▼▼▼

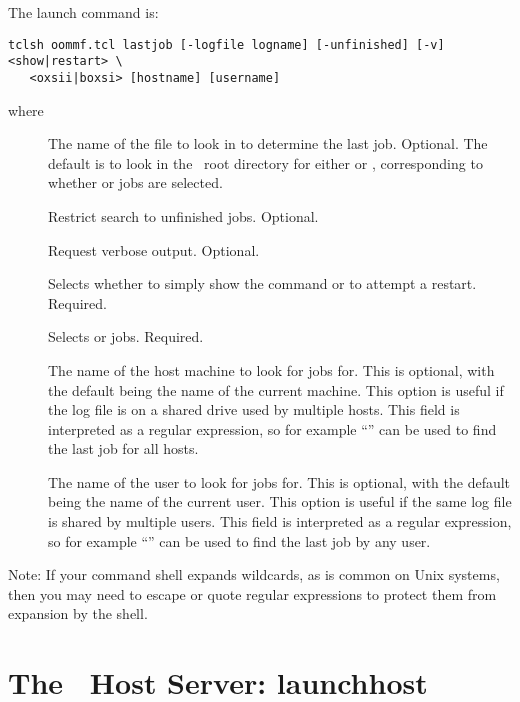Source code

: The  launch command is:
\begin{verbatim}
tclsh oommf.tcl lastjob [-logfile logname] [-unfinished] [-v] <show|restart> \
   <oxsii|boxsi> [hostname] [username]
\end{verbatim}
where
\begin{description}
\item[]
The name of the file to look in to determine the last job.  Optional.
The default is to look in the \OOMMF\ root directory for either
 or , corresponding to whether
\app{oxsii} or \app{boxsi} jobs are selected.
\item[]
Restrict search to unfinished jobs.  Optional.
\item[]
Request verbose output.  Optional.
\item[]
Selects whether to simply show the command or to attempt a restart.
Required.
\item[]
Selects  or  jobs.  Required.
\item[]
The name of the host machine to look for jobs for.  This is optional,
with the default being the name of the current machine.  This option is
useful if the log file is on a shared drive used by multiple hosts.
This field is interpreted as a regular expression, so for example
``\cd{.*}'' can be used to find the last job for all hosts.
\item[]
The name of the user to look for jobs for.  This is optional,
with the default being the name of the current user.  This option is
useful if the same log file is shared by multiple users.
This field is interpreted as a regular expression, so for example
``\cd{.*}'' can be used to find the last job by any user.
\end{description}
Note: If your command shell expands wildcards, as is common on Unix
systems, then you may need to escape or quote regular expressions to
protect them from expansion by the shell.



\section{The \OOMMF\ Host Server:
   launchhost\label{sec:launchhost}}%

▲▲▲

TASK INSTRUCTIONS »
Return each line from the entries above that includes "default".

YOUR SOLUTION »
The default is to look in the \OOMMF\ root directory for either
with the default being the name of the current machine.  This option is
with the default being the name of the current user.  This option is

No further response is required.